Esto era algo que ni siquiera una docena de psicólogos habían podido lograr.
¿El poder del amor realmente puede ser tan mágico?
—El Capitán Tan, mirando al Señor Qi que estaba completamente a merced de Yan Ling, suspiró —no es de extrañar que los antiguos dijeran que los héroes tienen dificultades para superar la barrera de la belleza… los antiguos no mentían…
—El Asistente Jin, que ya había manejado a los espectadores, rodó los ojos —¿solo ahora te das cuenta de lo importante que es la señorita para el Señor Qi? —comentó—. Como dice el proverbio, “los esposos pelean al inicio de la cama pero se reconcilian al final”. No es exagerado decir que con solo que la señorita hable, no hay necesidad de llegar al final de la cama, ¡el Señor Qi ya se rendiría!
—El Capitán Tan se puso serio —¡piensa antes de hablar, conduce correctamente! Las habilidades del Señor Qi no son tan débiles, si él oye que dices que ni siquiera puede llegar al final de la cama, ya verás —lo amenazó—. ¡Te esperaré en la Sala de Castigos para recibir tu castigo!
—Asistente Jin… —maldita conducción, maldito no poder llegar al final de la cama —pensó—. ¿Eso fue lo que quiso decir? Bien, parece que eso es más o menos lo que quiso decir.
—No escuchaste nada ahora, yo no estuve aquí —sabiendo que había hablado de más, el Asistente Jin, que era astuto, rápidamente encontró una excusa y se marchó apresuradamente.

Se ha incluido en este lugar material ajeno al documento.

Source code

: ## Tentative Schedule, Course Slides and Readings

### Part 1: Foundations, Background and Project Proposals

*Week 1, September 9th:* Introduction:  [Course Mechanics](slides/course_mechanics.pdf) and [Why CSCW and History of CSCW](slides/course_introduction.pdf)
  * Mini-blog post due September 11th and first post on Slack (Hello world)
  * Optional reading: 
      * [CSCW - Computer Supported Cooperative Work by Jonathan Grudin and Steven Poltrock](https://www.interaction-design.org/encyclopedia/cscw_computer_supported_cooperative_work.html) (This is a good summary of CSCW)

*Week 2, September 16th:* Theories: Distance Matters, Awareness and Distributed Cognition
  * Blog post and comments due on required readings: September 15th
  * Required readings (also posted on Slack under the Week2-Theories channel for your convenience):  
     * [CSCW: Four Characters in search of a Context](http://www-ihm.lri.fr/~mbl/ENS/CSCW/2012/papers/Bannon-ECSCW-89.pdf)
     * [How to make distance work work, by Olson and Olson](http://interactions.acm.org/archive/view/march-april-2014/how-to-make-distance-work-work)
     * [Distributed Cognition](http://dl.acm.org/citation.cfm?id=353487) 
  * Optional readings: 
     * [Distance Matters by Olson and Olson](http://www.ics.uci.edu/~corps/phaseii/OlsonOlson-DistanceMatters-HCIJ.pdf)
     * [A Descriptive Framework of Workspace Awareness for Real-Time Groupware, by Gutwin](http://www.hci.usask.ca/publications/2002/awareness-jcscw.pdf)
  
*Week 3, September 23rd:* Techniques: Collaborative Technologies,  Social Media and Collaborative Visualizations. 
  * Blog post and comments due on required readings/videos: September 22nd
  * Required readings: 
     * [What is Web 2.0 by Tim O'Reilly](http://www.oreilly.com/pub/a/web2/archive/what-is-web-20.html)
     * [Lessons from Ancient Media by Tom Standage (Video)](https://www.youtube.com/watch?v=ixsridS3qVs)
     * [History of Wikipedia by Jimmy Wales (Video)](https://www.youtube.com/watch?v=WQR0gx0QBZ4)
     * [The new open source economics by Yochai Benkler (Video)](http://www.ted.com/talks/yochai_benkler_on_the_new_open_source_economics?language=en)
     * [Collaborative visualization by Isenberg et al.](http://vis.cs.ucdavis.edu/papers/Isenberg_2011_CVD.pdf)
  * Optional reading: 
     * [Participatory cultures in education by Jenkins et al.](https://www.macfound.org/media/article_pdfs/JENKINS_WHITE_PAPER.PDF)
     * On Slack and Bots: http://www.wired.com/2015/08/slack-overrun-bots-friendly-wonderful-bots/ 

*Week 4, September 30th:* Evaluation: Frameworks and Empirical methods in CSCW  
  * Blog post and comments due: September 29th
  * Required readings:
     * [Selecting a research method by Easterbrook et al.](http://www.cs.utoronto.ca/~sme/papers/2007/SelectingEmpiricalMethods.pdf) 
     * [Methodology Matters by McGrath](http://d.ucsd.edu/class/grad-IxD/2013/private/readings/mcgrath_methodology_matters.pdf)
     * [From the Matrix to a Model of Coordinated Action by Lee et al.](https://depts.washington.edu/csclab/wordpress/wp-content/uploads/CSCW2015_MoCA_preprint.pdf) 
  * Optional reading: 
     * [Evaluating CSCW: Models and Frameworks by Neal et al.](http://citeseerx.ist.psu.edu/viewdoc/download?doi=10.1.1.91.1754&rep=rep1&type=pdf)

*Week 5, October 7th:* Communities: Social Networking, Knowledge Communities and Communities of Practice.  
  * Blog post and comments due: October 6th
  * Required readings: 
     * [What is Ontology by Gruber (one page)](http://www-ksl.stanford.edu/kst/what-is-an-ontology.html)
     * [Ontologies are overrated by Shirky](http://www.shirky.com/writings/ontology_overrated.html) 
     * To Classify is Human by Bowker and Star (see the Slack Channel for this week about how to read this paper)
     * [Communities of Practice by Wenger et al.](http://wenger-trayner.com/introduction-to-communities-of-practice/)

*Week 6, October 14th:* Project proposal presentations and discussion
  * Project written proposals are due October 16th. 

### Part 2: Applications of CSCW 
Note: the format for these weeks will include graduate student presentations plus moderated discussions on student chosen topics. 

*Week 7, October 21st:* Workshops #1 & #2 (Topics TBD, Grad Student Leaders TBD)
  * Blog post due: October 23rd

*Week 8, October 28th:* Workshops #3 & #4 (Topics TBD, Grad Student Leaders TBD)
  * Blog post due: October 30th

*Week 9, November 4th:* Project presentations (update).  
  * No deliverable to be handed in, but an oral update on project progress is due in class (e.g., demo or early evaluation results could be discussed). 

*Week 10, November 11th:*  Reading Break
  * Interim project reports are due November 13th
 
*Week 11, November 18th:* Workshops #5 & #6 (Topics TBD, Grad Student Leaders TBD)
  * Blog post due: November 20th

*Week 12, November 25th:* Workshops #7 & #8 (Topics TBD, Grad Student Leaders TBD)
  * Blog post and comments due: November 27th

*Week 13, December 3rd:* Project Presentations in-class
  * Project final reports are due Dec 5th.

¡Ahora era el turno del Capitán Tan de quedarse sin palabras!
¿No se suponía que era un asistente eficiente? ¿Por qué era tan cobarde?
Pero pensando en tener que ir a la Sala de Castigos a recibir su castigo, el Capitán Tan no pudo evitar sentirse apenado.
El castigo de la Sala de Castigos no es algo que una persona normal pueda soportar.
Aunque el Señor Qi no había especificado el castigo, todavía podría considerarse misericordioso.
¡Pero incluso el castigo más leve te dejaría sin piel!
Ser despellejado vivo ni siquiera era la peor parte, la peor parte era el periodo de ‘congelación’ de medio año después de aceptar el castigo.
Durante el periodo de congelación, ¡no sería elegible para tomar ninguna misión!
El Capitán Tan estaba lleno de arrepentimiento. Si hubiera sabido antes, se hubiera aferrado a la pierna de la Dra. Yan como el Asistente Jin —pensó—. De esa manera, incluso si el Señor Qi quisiera castigarlo, al menos habría alguien para abogar por su caso.